It is hard to believe, but it was 20 years ago when my friend Lorie gave me her recipe for zucchini crusted pizza. I wrote it down, along with the date, and stuck it between the pages of my “Joy of Cooking” cookbook, where I came across it this morning.

I used to complain bitterly in my column about tough, stringy overgrown zucchini. These squash are best picked when they are small and tender, but are often overlooked amid the deep zucchini foliage and left on the vine, where they rapidly grow to a prodigious size. Soon, I warned readers, friends and coworkers will be trying to give you these monster vegetables (or are they fruits?). Zucchini gardeners will not be easily discouraged or put off by your refusal to partake of the harvest. In August they will leave giant squashes in brown paper grocery bags inside your car or outside your back door. There is really no escape.

You won’t find this same desperate eagerness to share other garden crops, like heirloom tomatoes or asparagus. You won’t be finding grocery bags full of raspberries waiting for you on the front seat. Zucchini is different.

Zucchini plants are profligate and proliferous in squash production. One plant is capable of feeding a family of 10, if only you could get the family members to eat the squash it produces.

Many people who will happily eat almost anything else draw the line at zucchini, even though it does not have an objectionable taste, or much taste at all. They have probably been put off by being served generous helpings of past-its-peak zucchini with a texture that is either tough and fibrous or slimy and stringy from overcooking. Announcing “This zucchini is not getting older, it’s getting better!” while setting a steaming casserole on the table will not work.

Even the most zealous zucchini gardener must finally accept this and adopt other, more roundabout, methods. The commonest last-ditch effort is called zucchini bread, made with squash that has grown so tough that its rind can’t be cut with a knife, and must be grated. A sort of coffee cake, leavened with baking powder or bicarbonate of soda, zucchini bread is sweet, moist and spicy, and really not bad. The only way I can think of to improve it is to leave out the zucchini.

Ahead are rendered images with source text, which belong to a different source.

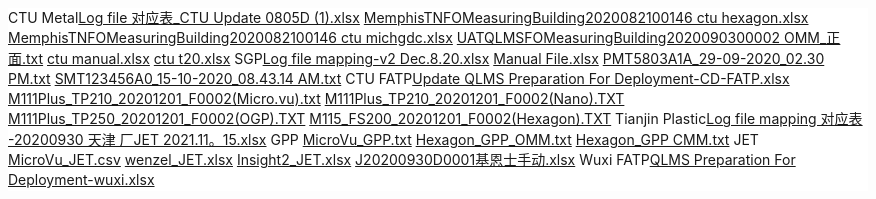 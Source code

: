CTU Metal[Log file 对应表_CTU Update 0805D (1).xlsx](iFactory-JGP-MES/iFactory-JGP-MES-Home/iFactory-JGP-MS/CONTENT/JGP-QLMS/Measurement-Results-with-Approval-Process/Measurement-Result-Submission/QLMS-Parser-Service.md)
[MemphisTNFOMeasuringBuilding2020082100146 ctu hexagon.xlsx](iFactory-JGP-MES/iFactory-JGP-MES-Home/iFactory-JGP-MS/CONTENT/JGP-QLMS/Measurement-Results-with-Approval-Process/Measurement-Result-Submission/QLMS-Parser-Service.md)
[MemphisTNFOMeasuringBuilding2020082100146 ctu michgdc.xlsx](iFactory-JGP-MES/iFactory-JGP-MES-Home/iFactory-JGP-MS/CONTENT/JGP-QLMS/Measurement-Results-with-Approval-Process/Measurement-Result-Submission/QLMS-Parser-Service.md)
[UATQLMSFOMeasuringBuilding2020090300002 OMM_正面.txt](iFactory-JGP-MES/iFactory-JGP-MES-Home/iFactory-JGP-MS/CONTENT/JGP-QLMS/Measurement-Results-with-Approval-Process/Measurement-Result-Submission/QLMS-Parser-Service.md)
[ctu manual.xlsx](iFactory-JGP-MES/iFactory-JGP-MES-Home/iFactory-JGP-MS/CONTENT/JGP-QLMS/Measurement-Results-with-Approval-Process/Measurement-Result-Submission/QLMS-Parser-Service.md)
[ctu t20.xlsx](iFactory-JGP-MES/iFactory-JGP-MES-Home/iFactory-JGP-MS/CONTENT/JGP-QLMS/Measurement-Results-with-Approval-Process/Measurement-Result-Submission/QLMS-Parser-Service.md)
SGP[Log file mapping-v2 Dec.8.20.xlsx](iFactory-JGP-MES/iFactory-JGP-MES-Home/iFactory-JGP-MS/CONTENT/JGP-QLMS/Measurement-Results-with-Approval-Process/Measurement-Result-Submission/QLMS-Parser-Service.md)
[Manual File.xlsx](iFactory-JGP-MES/iFactory-JGP-MES-Home/iFactory-JGP-MS/CONTENT/JGP-QLMS/Measurement-Results-with-Approval-Process/Measurement-Result-Submission/QLMS-Parser-Service.md)
[PMT5803A1A_29-09-2020_02.30 PM.txt](iFactory-JGP-MES/iFactory-JGP-MES-Home/iFactory-JGP-MS/CONTENT/JGP-QLMS/Measurement-Results-with-Approval-Process/Measurement-Result-Submission/QLMS-Parser-Service.md)
[SMT123456A0_15-10-2020_08.43.14 AM.txt](iFactory-JGP-MES/iFactory-JGP-MES-Home/iFactory-JGP-MS/CONTENT/JGP-QLMS/Measurement-Results-with-Approval-Process/Measurement-Result-Submission/QLMS-Parser-Service.md)
CTU FATP[Update QLMS Preparation For Deployment-CD-FATP.xlsx](iFactory-JGP-MES/iFactory-JGP-MES-Home/iFactory-JGP-MS/CONTENT/JGP-QLMS/Measurement-Results-with-Approval-Process/Measurement-Result-Submission/QLMS-Parser-Service.md)
[M111Plus_TP210_20201201_F0002(Micro.vu).txt](iFactory-JGP-MES/iFactory-JGP-MES-Home/iFactory-JGP-MS/CONTENT/JGP-QLMS/Measurement-Results-with-Approval-Process/Measurement-Result-Submission/QLMS-Parser-Service.md)
[M111Plus_TP210_20201201_F0002(Nano).TXT](iFactory-JGP-MES/iFactory-JGP-MES-Home/iFactory-JGP-MS/CONTENT/JGP-QLMS/Measurement-Results-with-Approval-Process/Measurement-Result-Submission/QLMS-Parser-Service.md)
[M111Plus_TP250_20201201_F0002(OGP).TXT](iFactory-JGP-MES/iFactory-JGP-MES-Home/iFactory-JGP-MS/CONTENT/JGP-QLMS/Measurement-Results-with-Approval-Process/Measurement-Result-Submission/QLMS-Parser-Service.md)
[M115_FS200_20201201_F0002(Hexagon).TXT](iFactory-JGP-MES/iFactory-JGP-MES-Home/iFactory-JGP-MS/CONTENT/JGP-QLMS/Measurement-Results-with-Approval-Process/Measurement-Result-Submission/QLMS-Parser-Service.md)
Tianjin Plastic[Log file mapping 对应表 -20200930 天津 厂JET 2021.11。15.xlsx](iFactory-JGP-MES/iFactory-JGP-MES-Home/iFactory-JGP-MS/CONTENT/JGP-QLMS/Measurement-Results-with-Approval-Process/Measurement-Result-Submission/QLMS-Parser-Service.md)
GPP
[MicroVu_GPP.txt](iFactory-JGP-MES/iFactory-JGP-MES-Home/iFactory-JGP-MS/CONTENT/JGP-QLMS/Measurement-Results-with-Approval-Process/Measurement-Result-Submission/QLMS-Parser-Service.md)
[Hexagon_GPP_OMM.txt](iFactory-JGP-MES/iFactory-JGP-MES-Home/iFactory-JGP-MS/CONTENT/JGP-QLMS/Measurement-Results-with-Approval-Process/Measurement-Result-Submission/QLMS-Parser-Service.md)
[Hexagon_GPP CMM.txt](iFactory-JGP-MES/iFactory-JGP-MES-Home/iFactory-JGP-MS/CONTENT/JGP-QLMS/Measurement-Results-with-Approval-Process/Measurement-Result-Submission/QLMS-Parser-Service.md)
JET
[MicroVu_JET.csv](iFactory-JGP-MES/iFactory-JGP-MES-Home/iFactory-JGP-MS/CONTENT/JGP-QLMS/Measurement-Results-with-Approval-Process/Measurement-Result-Submission/QLMS-Parser-Service.md)
[wenzel_JET.xlsx](iFactory-JGP-MES/iFactory-JGP-MES-Home/iFactory-JGP-MS/CONTENT/JGP-QLMS/Measurement-Results-with-Approval-Process/Measurement-Result-Submission/QLMS-Parser-Service.md)
[Insight2_JET.xlsx](iFactory-JGP-MES/iFactory-JGP-MES-Home/iFactory-JGP-MS/CONTENT/JGP-QLMS/Measurement-Results-with-Approval-Process/Measurement-Result-Submission/QLMS-Parser-Service.md)
[J20200930D0001基恩士手动.xlsx](iFactory-JGP-MES/iFactory-JGP-MES-Home/iFactory-JGP-MS/CONTENT/JGP-QLMS/Measurement-Results-with-Approval-Process/Measurement-Result-Submission/QLMS-Parser-Service.md)
Wuxi FATP[QLMS Preparation For Deployment-wuxi.xlsx](iFactory-JGP-MES/iFactory-JGP-MES-Home/iFactory-JGP-MS/CONTENT/JGP-QLMS/Measurement-Results-with-Approval-Process/Measurement-Result-Submission/QLMS-Parser-Service.md)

I still remember that day in mid August when I discovered a prodigious squash hidden under the foliage in my own garden. I would have buried it in my compost pile in order to save face, but my friend Lorie happened by just then on her way home from her job at the Keene Valley Post Office, and caught me with the zucchini in my hands.

“Making zucchini bread?” she inquired casually, batting a few hundred midges, gnats, mosquitoes and no-see-ums away from her face as she spoke.

“A little hot for that, don’t you think?” I answered, as politely as I could. It was in fact as hot and humid as a sauna in my back yard that afternoon.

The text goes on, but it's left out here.